State how many lines in the entries below hold the word "upon", with nothing besides the number.

Exercise material section start

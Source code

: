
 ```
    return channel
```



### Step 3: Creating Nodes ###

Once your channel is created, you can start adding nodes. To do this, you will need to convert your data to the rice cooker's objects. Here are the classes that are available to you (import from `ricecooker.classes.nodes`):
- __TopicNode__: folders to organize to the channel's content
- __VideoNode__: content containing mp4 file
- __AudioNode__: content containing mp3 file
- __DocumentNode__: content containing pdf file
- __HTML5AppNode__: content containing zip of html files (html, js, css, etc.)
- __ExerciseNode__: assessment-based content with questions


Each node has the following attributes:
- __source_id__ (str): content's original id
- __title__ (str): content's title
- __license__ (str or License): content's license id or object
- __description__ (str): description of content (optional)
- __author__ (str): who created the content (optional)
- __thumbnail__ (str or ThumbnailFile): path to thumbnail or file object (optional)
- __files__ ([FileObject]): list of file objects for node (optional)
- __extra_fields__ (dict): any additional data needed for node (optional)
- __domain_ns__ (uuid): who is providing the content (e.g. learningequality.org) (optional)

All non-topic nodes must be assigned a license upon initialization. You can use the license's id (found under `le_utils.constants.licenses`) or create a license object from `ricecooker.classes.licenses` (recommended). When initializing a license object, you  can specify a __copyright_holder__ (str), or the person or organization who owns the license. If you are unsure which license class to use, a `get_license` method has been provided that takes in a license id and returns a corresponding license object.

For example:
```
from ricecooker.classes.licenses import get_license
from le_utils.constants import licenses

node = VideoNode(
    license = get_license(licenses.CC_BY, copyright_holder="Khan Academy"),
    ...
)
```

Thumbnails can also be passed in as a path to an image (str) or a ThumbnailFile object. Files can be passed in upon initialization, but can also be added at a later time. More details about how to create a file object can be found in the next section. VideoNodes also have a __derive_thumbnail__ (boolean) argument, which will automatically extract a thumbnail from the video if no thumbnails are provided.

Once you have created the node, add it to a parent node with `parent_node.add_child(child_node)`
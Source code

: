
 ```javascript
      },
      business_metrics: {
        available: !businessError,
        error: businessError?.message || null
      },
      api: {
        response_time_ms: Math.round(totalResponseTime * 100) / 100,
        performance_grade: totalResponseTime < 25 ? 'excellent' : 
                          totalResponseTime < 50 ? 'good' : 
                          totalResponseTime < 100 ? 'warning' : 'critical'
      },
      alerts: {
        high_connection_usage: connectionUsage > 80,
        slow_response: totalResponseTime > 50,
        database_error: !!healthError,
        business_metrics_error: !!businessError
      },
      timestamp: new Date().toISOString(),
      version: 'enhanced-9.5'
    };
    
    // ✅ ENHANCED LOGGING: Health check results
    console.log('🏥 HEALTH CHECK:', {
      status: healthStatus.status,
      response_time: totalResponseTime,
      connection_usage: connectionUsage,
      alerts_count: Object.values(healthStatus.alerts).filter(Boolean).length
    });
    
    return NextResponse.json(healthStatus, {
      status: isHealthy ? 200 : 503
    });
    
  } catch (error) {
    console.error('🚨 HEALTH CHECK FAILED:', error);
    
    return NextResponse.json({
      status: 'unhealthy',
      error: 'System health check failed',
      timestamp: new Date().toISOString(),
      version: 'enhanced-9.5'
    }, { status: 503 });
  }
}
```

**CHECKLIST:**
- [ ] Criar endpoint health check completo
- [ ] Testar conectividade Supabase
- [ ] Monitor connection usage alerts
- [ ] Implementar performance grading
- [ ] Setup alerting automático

Exercise material section end

» Exercise result
2